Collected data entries
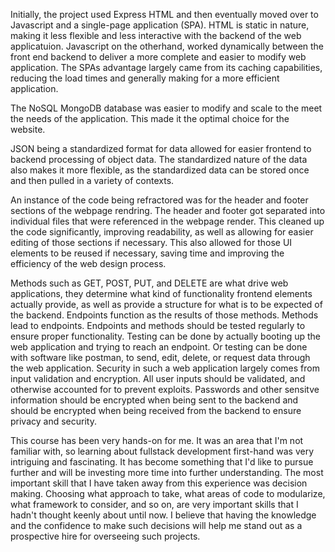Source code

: Initially, the project used Express HTML and then eventually moved over to Javascript and a single-page application (SPA). HTML is static in nature, making it less flexible and less interactive with the backend of the web applicatuion. 
Javascript on the otherhand, worked dynamically between the front end backend to deliver a more complete and easier to modify web application. The SPAs advantage largely came from its caching capabilities, reducing the load times and generally making for 
a more efficient application.

The NoSQL MongoDB database was easier to modify and scale to the meet the needs of the application. This made it the optimal choice for the website.

JSON being a standardized format for data allowed for easier frontend to backend processing of object data. The standardized nature of the data also makes it more flexible, as the standardized data can be stored once and then pulled in a variety of contexts.

An instance of the code being refractored was for the header and footer sections of the webpage rendring. The header and footer got separated into individual files that were referenced in the webpage render. This cleaned up the code significantly, improving readability,
as well as allowing for easier editing of those sections if necessary. This also allowed for those UI elements to be reused if necessary, saving time and improving the efficiency of the web design process.

Methods such as GET, POST, PUT, and DELETE are what drive web applications, they determine what kind of functionality frontend elements actually provide, as well as provide a structure for what is to be expected of the backend. Endpoints function as the results of those
methods. Methods lead to endpoints. Endpoints and methods should be tested regularly to ensure proper functionality. Testing can be done by actually booting up the web application and trying to reach an endpoint. Or testing can be done with software like postman, to send, 
edit, delete, or request data through the web application. Security in such a web application largely comes from input validation and encryption. All user inputs should be validated, and otherwise accounted for to prevent exploits. Passwords and other sensitve information 
should be encrypted when being sent to the backend and should be encrypted when being received from the backend to ensure privacy and security.

This course has been very hands-on for me. It was an area that I'm not familiar with, so learning about fullstack development first-hand was very intriguing and fascinating. It has become something that I'd like to pursue further and will be investing more time into 
further understanding. The most important skill that I have taken away from this experience was decision making. Choosing what approach to take, what areas of code to modularize, what framework to consider, and so on, are very important skills that I hadn't thought 
keenly about until now. I believe that having the knowledge and the confidence to make such decisions will help me stand out as a prospective hire for overseeing such projects.
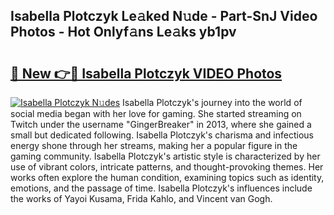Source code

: ## Isabella Plotczyk Le𝚊ked N𝚞de - Part-SnJ Video Photos - Hot Onlyf𝚊ns Le𝚊ks yb1pv

# <h2><a href="http://ab4029.deff.icu/?id=Isabella+Plotczyk">🔗 New 👉🔴 Isabella Plotczyk VIDEO Photos</a></h2>

[![Isabella Plotczyk N𝚞des](https://i.imgur.com/rIISA9y.gif)](http://ab4029.deff.icu/?id=Isabella+Plotczyk)
Isabella Plotczyk's journey into the world of social media began with her love for gaming. She started streaming on Twitch under the username "GingerBreaker" in 2013, where she gained a small but dedicated following. Isabella Plotczyk's charisma and infectious energy shone through her streams, making her a popular figure in the gaming community. Isabella Plotczyk's artistic style is characterized by her use of vibrant colors, intricate patterns, and thought-provoking themes. Her works often explore the human condition, examining topics such as identity, emotions, and the passage of time. Isabella Plotczyk's influences include the works of Yayoi Kusama, Frida Kahlo, and Vincent van Gogh.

#### [Assignment]
The records above must be repeated in full and exactly, but without any of the pictures.

#### [Task output]
Source code

: Initially, the project used Express HTML and then eventually moved over to Javascript and a single-page application (SPA). HTML is static in nature, making it less flexible and less interactive with the backend of the web applicatuion. 
Javascript on the otherhand, worked dynamically between the front end backend to deliver a more complete and easier to modify web application. The SPAs advantage largely came from its caching capabilities, reducing the load times and generally making for 
a more efficient application.

The NoSQL MongoDB database was easier to modify and scale to the meet the needs of the application. This made it the optimal choice for the website.

JSON being a standardized format for data allowed for easier frontend to backend processing of object data. The standardized nature of the data also makes it more flexible, as the standardized data can be stored once and then pulled in a variety of contexts.

An instance of the code being refractored was for the header and footer sections of the webpage rendring. The header and footer got separated into individual files that were referenced in the webpage render. This cleaned up the code significantly, improving readability,
as well as allowing for easier editing of those sections if necessary. This also allowed for those UI elements to be reused if necessary, saving time and improving the efficiency of the web design process.

Methods such as GET, POST, PUT, and DELETE are what drive web applications, they determine what kind of functionality frontend elements actually provide, as well as provide a structure for what is to be expected of the backend. Endpoints function as the results of those
methods. Methods lead to endpoints. Endpoints and methods should be tested regularly to ensure proper functionality. Testing can be done by actually booting up the web application and trying to reach an endpoint. Or testing can be done with software like postman, to send, 
edit, delete, or request data through the web application. Security in such a web application largely comes from input validation and encryption. All user inputs should be validated, and otherwise accounted for to prevent exploits. Passwords and other sensitve information 
should be encrypted when being sent to the backend and should be encrypted when being received from the backend to ensure privacy and security.

This course has been very hands-on for me. It was an area that I'm not familiar with, so learning about fullstack development first-hand was very intriguing and fascinating. It has become something that I'd like to pursue further and will be investing more time into 
further understanding. The most important skill that I have taken away from this experience was decision making. Choosing what approach to take, what areas of code to modularize, what framework to consider, and so on, are very important skills that I hadn't thought 
keenly about until now. I believe that having the knowledge and the confidence to make such decisions will help me stand out as a prospective hire for overseeing such projects.
Source code

: ## Isabella Plotczyk Le𝚊ked N𝚞de - Part-SnJ Video Photos - Hot Onlyf𝚊ns Le𝚊ks yb1pv

# <h2><a href="http://ab4029.deff.icu/?id=Isabella+Plotczyk">🔗 New 👉🔴 Isabella Plotczyk VIDEO Photos</a></h2>

[![Isabella Plotczyk N𝚞des](https://i.imgur.com/rIISA9y.gif)](http://ab4029.deff.icu/?id=Isabella+Plotczyk)
Isabella Plotczyk's journey into the world of social media began with her love for gaming. She started streaming on Twitch under the username "GingerBreaker" in 2013, where she gained a small but dedicated following. Isabella Plotczyk's charisma and infectious energy shone through her streams, making her a popular figure in the gaming community. Isabella Plotczyk's artistic style is characterized by her use of vibrant colors, intricate patterns, and thought-provoking themes. Her works often explore the human condition, examining topics such as identity, emotions, and the passage of time. Isabella Plotczyk's influences include the works of Yayoi Kusama, Frida Kahlo, and Vincent van Gogh.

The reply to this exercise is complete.